Gambar 2.1. Model Analisis Shift Share
Sumber : Budiharsono, 2001
Pada Gambar 2.1. analisis Shift Share menunjukkan bahwa perubahan
sektor i pada wilayah j dipengaruhi oleh tiga komponen pertumbuhan wilayah. Ketiga komponen pertumbuhan wilayah yang dimaksud adalah komponen pertumbuhan nasional (PN), komponen pertumbuhan proporsional (PP), dan komponen pertumbuhan pangsa wilayah (PPW).
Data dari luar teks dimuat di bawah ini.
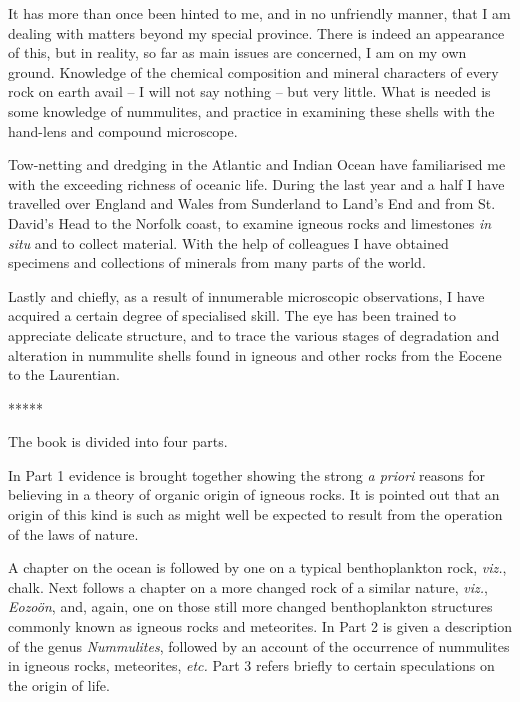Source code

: \documentclass[a4paper, 12pt, oneside]{article}
\begin{document}
\begin{enumerate}
\hspace*{5mm}It has more than once been hinted to me, and in no unfriendly manner, that I am dealing with matters beyond my special province. There is indeed an appearance of this, but in reality, so far as main issues are concerned, I am on my own ground. Knowledge of the chemical composition and mineral characters of every rock on earth avail -- I will not say nothing -- but very little. What is needed is some knowledge of nummulites, and practice in examining these shells with the hand-lens and compound microscope.

\hspace*{5mm}Tow-netting and dredging in the Atlantic and Indian Ocean have familiarised me with the exceeding richness of oceanic life. During the last year and a half I have travelled over England and Wales from Sunderland to Land's End and from St. David's Head to the Norfolk coast, to examine igneous rocks and limestones \emph{in situ} and to collect material. With the help of colleagues I have obtained specimens and collections of minerals from many parts of the world.

\hspace*{5mm}Lastly and chiefly, as a result of innumerable microscopic observations, I have acquired a certain degree of specialised skill. The eye has been trained to appreciate delicate structure, and to trace the various stages of degradation and alteration in nummulite shells found in igneous and other rocks from the Eocene to the Laurentian.
\end{enumerate}

\centerline{*\hspace{15mm}*\hspace{15mm}*\hspace{15mm}*\hspace{15mm}*}
\bigskip

The book is divided into four parts.

In Part 1 evidence is brought together showing the strong \emph{a priori} reasons for believing in a theory of organic origin of igneous rocks. It is pointed out that an origin of this kind is such as might well be expected to result from the operation of the laws of nature.

A chapter on the ocean is followed by one on a typical benthoplankton rock, \emph{viz.}, chalk. Next follows a chapter on a more changed rock of a similar nature, \emph{viz.}, \emph{Eozoön}, and, again, one on those still more changed benthoplankton structures commonly known as igneous rocks and meteorites. In Part 2 is given a description of the genus \emph{Nummulites}, followed by an account of the occurrence of nummulites in igneous rocks, meteorites, \emph{etc.} Part 3 refers briefly to certain speculations on the origin of life.
\end{document}
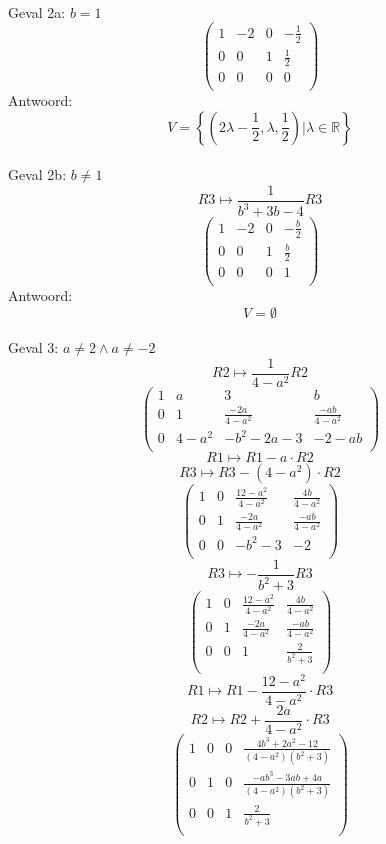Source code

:\documentclass[10pt,a4paper]{article}
\begin{document}
\\Geval 2a: $b=1$
\[
\begin{pmatrix}
1 & -2 & 0 & -\frac{1}{2}\\
0 & 0 & 1 & \frac{1}{2}\\
0 & 0 & 0 & 0\\
\end{pmatrix}
\]
Antwoord:
\[
V= \left\lbrace \left(2\lambda-\frac{1}{2},\lambda,\frac{1}{2}\right)| \lambda \in \mathbb{R}\right\rbrace
\]
\\Geval 2b: $b \neq 1$
\[ R3 \longmapsto \frac{1}{b^3+3b-4}R3 \]
\[
\begin{pmatrix}
1 & -2 & 0 & -\frac{b}{2}\\
0 & 0 & 1 & \frac{b}{2}\\
0 & 0 & 0 & 1\\
\end{pmatrix}
\]
Antwoord:
\[
V= \emptyset
\]
\\Geval 3: $a\neq 2 \wedge a \neq -2$ 
\[ R2 \longmapsto \frac{1}{4-a^{2}}R2 \]
\[
\begin{pmatrix}
1 & a & 3 & b\\
0 & 1 & \frac{-2a}{4-a^{2}} & \frac{-ab}{4-a^{2}}\\
0 & 4-a^{2} & -b^{2}-2a-3 & -2-ab\\
\end{pmatrix}
\]
\[ R1 \longmapsto R1 - a \cdot R2 \]
\[ R3 \longmapsto R3 - (4-a^{2}) \cdot R2 \]
\[
\begin{pmatrix}
1 & 0 & \frac{12-a^{2}}{4-a^{2}} & \frac{4b}{4-a^{2}}\\
0 & 1 & \frac{-2a}{4-a^{2}} & \frac{-ab}{4-a^{2}}\\
0 & 0 & -b^{2}-3 & -2\\
\end{pmatrix}
\]
\[ R3 \longmapsto -\frac{1}{b^{2}+3}R3\]
\[
\begin{pmatrix}
1 & 0 & \frac{12-a^{2}}{4-a^{2}} & \frac{4b}{4-a^{2}}\\
0 & 1 & \frac{-2a}{4-a^{2}} & \frac{-ab}{4-a^{2}}\\
0 & 0 & 1 & \frac{2}{b^{2}+3}\\
\end{pmatrix}
\]
\[ R1 \longmapsto R1 - \frac{12-a^{2}}{4-a^{2}} \cdot R3 \]
\[ R2 \longmapsto R2 + \frac{2a}{4-a^{2}} \cdot R3 \]
\[
\begin{pmatrix}
1 & 0 & 0 & \frac{4b^{3}+2a^{2}-12}{(4-a^{2})(b^{2}+3)}\\
0 & 1 & 0 & \frac{-ab^{3}-3ab+4a}{(4-a^{2})(b^{2}+3)}\\
0 & 0 & 1 & \frac{2}{b^{2}+3}\\
\end{pmatrix}
\]
\end{document}
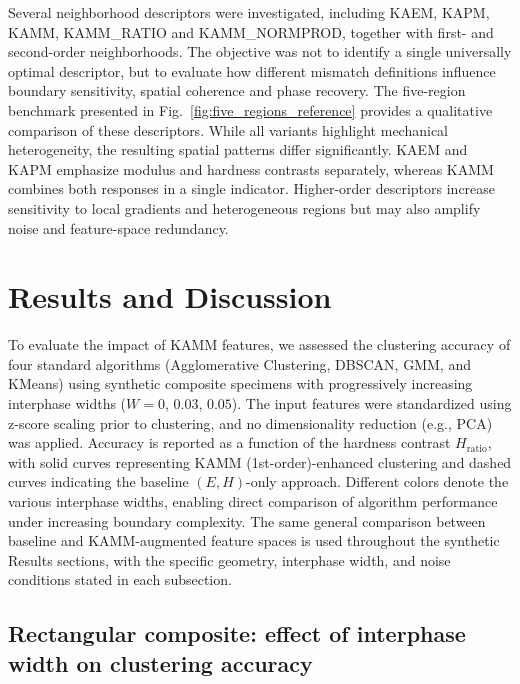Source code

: \documentclass[final,3p,times]{elsarticle}
\begin{document}
Several neighborhood descriptors were investigated, including KAEM, KAPM, KAMM, KAMM\_RATIO and KAMM\_NORMPROD, together with first- and second-order neighborhoods. The objective was not to identify a single universally optimal descriptor, but to evaluate how different mismatch definitions influence boundary sensitivity, spatial coherence and phase recovery. The five-region benchmark presented in Fig.~\ref{fig:five_regions_reference} provides a qualitative comparison of these descriptors. While all variants highlight mechanical heterogeneity, the resulting spatial patterns differ significantly. KAEM and KAPM emphasize modulus and hardness contrasts separately, whereas KAMM combines both responses in a single indicator. Higher-order descriptors increase sensitivity to local gradients and heterogeneous regions but may also amplify noise and feature-space redundancy.

\section{Results and Discussion}
\label{sec:results}

To evaluate the impact of KAMM features, we assessed the clustering accuracy of four standard algorithms (Agglomerative Clustering, DBSCAN, GMM, and KMeans) using synthetic composite specimens with progressively increasing interphase widths ($W = 0$, $0.03$, $0.05$). The input features were standardized using z-score scaling prior to clustering, and no dimensionality reduction (e.g., PCA) was applied. Accuracy is reported as a function of the hardness contrast $H_\mathrm{ratio}$, with solid curves representing KAMM (1st-order)-enhanced clustering and dashed curves indicating the baseline $(E,H)$-only approach. Different colors denote the various interphase widths, enabling direct comparison of algorithm performance under increasing boundary complexity. The same general comparison between baseline and KAMM-augmented feature spaces is used throughout the synthetic Results sections, with the specific geometry, interphase width, and noise conditions stated in each subsection.

\subsection{Rectangular composite: effect of interphase width on clustering accuracy} \label{sec:results_interphasewidth}
\end{document}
Berdasarkan ketiga komponen pertumbuhan wilayah tersebut dapat ditentukan dan diidentifikasikan perkembangan suatu sektor ekonomi pada suatu wilayah melalui pergeseran bersih. Pergeseran besih merupakan hasil penjumlahan dari simulasi persentase pertumbuhan proporsional dengan pertumbuhan pangsa wilayah. Apabila PP + PPW ≥ 0, maka dapat dikatakan bahwa pertumbuhan sektor ke i di wilayah ke j termasuk dalam kelompok
progresif (maju). Sementara itu, PP + PPW < 0 menunjukkan bahwa pertumbuhan
sektor i pada wilayah ke j tergolong pada wilayah yang pertumbuhannya lamban. Komponen Pertumbuhan Nasional
Wilayah ke j Maju PP+PPW ≥ 0 Komponen Pertumbuhan Komponen Pertumbuhan Pangsa Wilayah ke j Lamban PP+PPW < 0
2. Kelebihan-kelebihan Analisis Shift Share
Analisis Shift Share memiliki kelebihan-kelebihan dalam proses
pengumpulan data. Data yang dipergunakan dalam menganalisis pertumbuhan dengan metode analisis Shift Share dapat berupa data produksi, kesempatan kerja,
Produk Domestik Bruto (PDB) dan Produk Domestik Regional Bruto (PDRB) berdasarkan atas dasar harga konstan.
Penelitian ini menggunakan nilai PDB nasional dan PDRB daerah yang menunjukkan struktur perekonomian nasional dan daerah. Penggunaan data PDB dan PDRB seyogianya dapat dengan mudah diperoleh dan relatif tersedia setiap tahunnya dan tersedia mulai dari tingkat kabupaten hingga nasional. Hal ini juga berlaku pada data kesempatan kerja dan produksi.
3. Kegunaan-kegunaan Analisis Shift Share
Teknik perhitungan Shift Share memiliki kegunaan-kegunaan tertentu pada
proses analisisnya. Menurut Soepono (1993), kegunaan-kegunaan dari analisis
Shift Share adalah :
1. Analisis Shift Share dapat melihat perkembangan produksi atau kesempatan
kerja di suatu wilayah hanya pada dua titik tertentu, yang mana satu titik waktu dijadikan sebagai dasar analisis, sedangkan satu titik waktu lainnya dijadikan sebagai tahun akhir analisis.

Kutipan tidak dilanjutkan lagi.